# EXERCISE AIM:
Starting at the line that has "# LAB: Facial" and stopping after the line that has "We will not", reproduce the listing below exactly; omit everything else.

# PROVIDED DATA:
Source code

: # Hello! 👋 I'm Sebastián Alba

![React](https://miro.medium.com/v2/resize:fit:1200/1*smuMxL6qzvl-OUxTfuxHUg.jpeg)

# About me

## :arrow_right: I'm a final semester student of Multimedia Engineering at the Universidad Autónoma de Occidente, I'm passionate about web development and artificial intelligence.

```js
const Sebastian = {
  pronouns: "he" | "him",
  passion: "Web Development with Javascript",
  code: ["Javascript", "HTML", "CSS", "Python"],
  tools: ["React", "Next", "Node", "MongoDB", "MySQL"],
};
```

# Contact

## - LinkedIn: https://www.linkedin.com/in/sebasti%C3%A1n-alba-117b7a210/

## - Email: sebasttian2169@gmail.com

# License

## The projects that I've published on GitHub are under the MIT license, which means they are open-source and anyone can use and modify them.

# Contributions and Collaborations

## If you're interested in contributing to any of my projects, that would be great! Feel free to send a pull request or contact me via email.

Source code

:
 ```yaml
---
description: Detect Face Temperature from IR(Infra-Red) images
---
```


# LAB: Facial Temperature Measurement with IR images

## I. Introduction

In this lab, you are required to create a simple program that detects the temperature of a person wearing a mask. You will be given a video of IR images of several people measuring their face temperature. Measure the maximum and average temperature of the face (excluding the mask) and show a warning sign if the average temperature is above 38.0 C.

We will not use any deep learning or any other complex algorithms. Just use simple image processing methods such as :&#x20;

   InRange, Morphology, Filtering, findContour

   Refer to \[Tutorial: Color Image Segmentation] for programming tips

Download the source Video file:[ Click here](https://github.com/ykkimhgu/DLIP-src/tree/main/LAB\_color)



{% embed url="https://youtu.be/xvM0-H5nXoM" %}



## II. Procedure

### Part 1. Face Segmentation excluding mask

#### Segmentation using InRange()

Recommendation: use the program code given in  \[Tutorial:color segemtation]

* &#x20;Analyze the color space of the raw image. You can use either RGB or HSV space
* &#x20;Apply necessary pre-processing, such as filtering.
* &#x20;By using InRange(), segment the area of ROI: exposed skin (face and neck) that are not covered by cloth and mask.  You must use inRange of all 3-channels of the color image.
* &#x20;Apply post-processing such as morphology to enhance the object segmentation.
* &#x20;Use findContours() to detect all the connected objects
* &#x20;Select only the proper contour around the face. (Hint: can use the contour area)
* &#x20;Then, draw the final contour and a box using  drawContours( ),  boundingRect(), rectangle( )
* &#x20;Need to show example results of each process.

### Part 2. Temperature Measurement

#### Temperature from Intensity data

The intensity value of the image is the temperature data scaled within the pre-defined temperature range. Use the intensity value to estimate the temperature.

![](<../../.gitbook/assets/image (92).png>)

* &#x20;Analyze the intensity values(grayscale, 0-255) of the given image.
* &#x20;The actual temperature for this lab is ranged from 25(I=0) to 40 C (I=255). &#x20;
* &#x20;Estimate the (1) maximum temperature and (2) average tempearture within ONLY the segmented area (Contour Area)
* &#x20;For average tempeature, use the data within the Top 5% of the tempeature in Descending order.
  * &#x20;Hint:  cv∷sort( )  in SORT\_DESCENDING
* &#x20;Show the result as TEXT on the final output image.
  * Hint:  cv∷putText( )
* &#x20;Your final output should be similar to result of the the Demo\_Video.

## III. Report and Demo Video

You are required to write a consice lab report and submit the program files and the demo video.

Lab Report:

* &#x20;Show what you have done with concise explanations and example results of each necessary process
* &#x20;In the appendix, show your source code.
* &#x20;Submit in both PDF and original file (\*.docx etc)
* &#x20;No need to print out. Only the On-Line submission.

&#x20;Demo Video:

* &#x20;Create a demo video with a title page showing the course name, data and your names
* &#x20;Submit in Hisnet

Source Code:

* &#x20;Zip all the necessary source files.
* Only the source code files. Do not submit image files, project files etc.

# RESPONSE TO THE TASK:
# LAB: Facial Temperature Measurement with IR images

## I. Introduction

In this lab, you are required to create a simple program that detects the temperature of a person wearing a mask. You will be given a video of IR images of several people measuring their face temperature. Measure the maximum and average temperature of the face (excluding the mask) and show a warning sign if the average temperature is above 38.0 C.

We will not use any deep learning or any other complex algorithms. Just use simple image processing methods such as :&#x20;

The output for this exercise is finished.